The report found that there a total of 115,000 children belong to households in low-income groups. This is around 11 percent of all children in Norway.
“Studies show that people born into low-income families have in increased risk of being left behind in several areas of living, among other things, growing up in low-income shows a connection with negative health outcomes. It has been shown that young people’s mental health is affected by belonging to a low-income family,” the report states.
In its article on the data, Statistics Norway defines “persistent low income” households as having “under 60 percent of [national] median average [income] over three years”.
Children with an immigrant background have accounted for more than half the children from persistent low-income groups since 2013. This is despite only accounting for 18 percent of all children. Nearly 40 percent of children with immigrant backgrounds belong to low-income households, according to the Statistics Norway figures.

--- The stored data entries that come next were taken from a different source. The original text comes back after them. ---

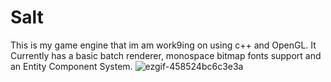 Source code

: # Salt
This is my game engine that im am work9ing on using c++ and OpenGL. It Currently has a basic batch renderer, monospace bitmap fonts support and an Entity Component System.
![ezgif-458524bc6c3e3a](https://github.com/user-attachments/assets/5173b931-5942-4734-9aab-03753c319b29)

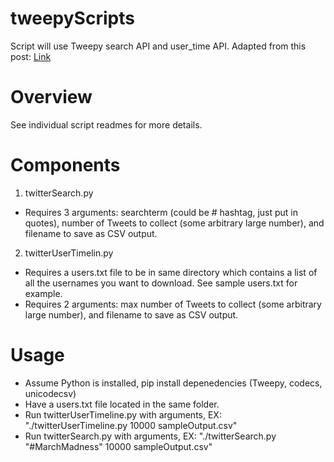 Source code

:# tweepyScripts
Script will use Tweepy search API and user_time API. Adapted from this post: [Link](https://www.karambelkar.info/2015/01/how-to-use-twitters-search-rest-api-most-effectively./)

# Overview
See individual script readmes for more details.

# Components

1. twitterSearch.py
  * Requires 3 arguments: searchterm (could be # hashtag, just put in quotes), number of Tweets to collect (some arbitrary large number), and filename to save as CSV output.

2. twitterUserTimelin.py
  * Requires a users.txt file to be in same directory which contains a list of all the usernames you want to download.  See sample users.txt for example.
  * Requires 2 arguments: max number of Tweets to collect (some arbitrary large number), and filename to save as CSV output.

# Usage
* Assume Python is installed, pip install depenedencies (Tweepy, codecs, unicodecsv)
* Have a users.txt file located in the same folder.
* Run twitterUserTimeline.py with arguments, EX: "./twitterUserTimeline.py 10000 sampleOutput.csv"
* Run twitterSearch.py with arguments, EX: "./twitterSearch.py "#MarchMadness" 10000 sampleOutput.csv"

“This has a clear connection with the fact that households with a weak connection to the labour market are exposed to low income,” the report said.
Families with a Syrian background had the highest proportion of low-income households with almost nine-out-of-ten children coming from low-income families. Meanwhile, the largest group of children in number are those with a Somali background with over 11,000 of these children living in low-income households. Children with an Eritrean background saw the largest jump.

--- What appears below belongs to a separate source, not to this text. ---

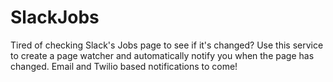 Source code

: # SlackJobs
Tired of checking Slack's Jobs page to see if it's changed? Use this service to create a page watcher and automatically notify you when the page has changed. Email and Twilio based notifications to come!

The report indicated that the reason behind these groups having large numbers of children belonging to low-income households was because the average number of people in the household with an occupation was less than one between 2017 and 2019.
Those with Lithuanian and Polish backgrounds saw decreases of children in low-income households. Children from these countries, as well as Sri Lanka, India and Bosnia-Herzegovina averaged 1.5 people employed in the household in the same period.
Single parents are much more likely to be found in low-income groups, as are families with three or more children.
The areas with the largest municipalities were most exposed to low income. Sarpsborg, in southern Norway, overtook Drammen as the municipality with the largest proportion of low-income children with 19.1 percent.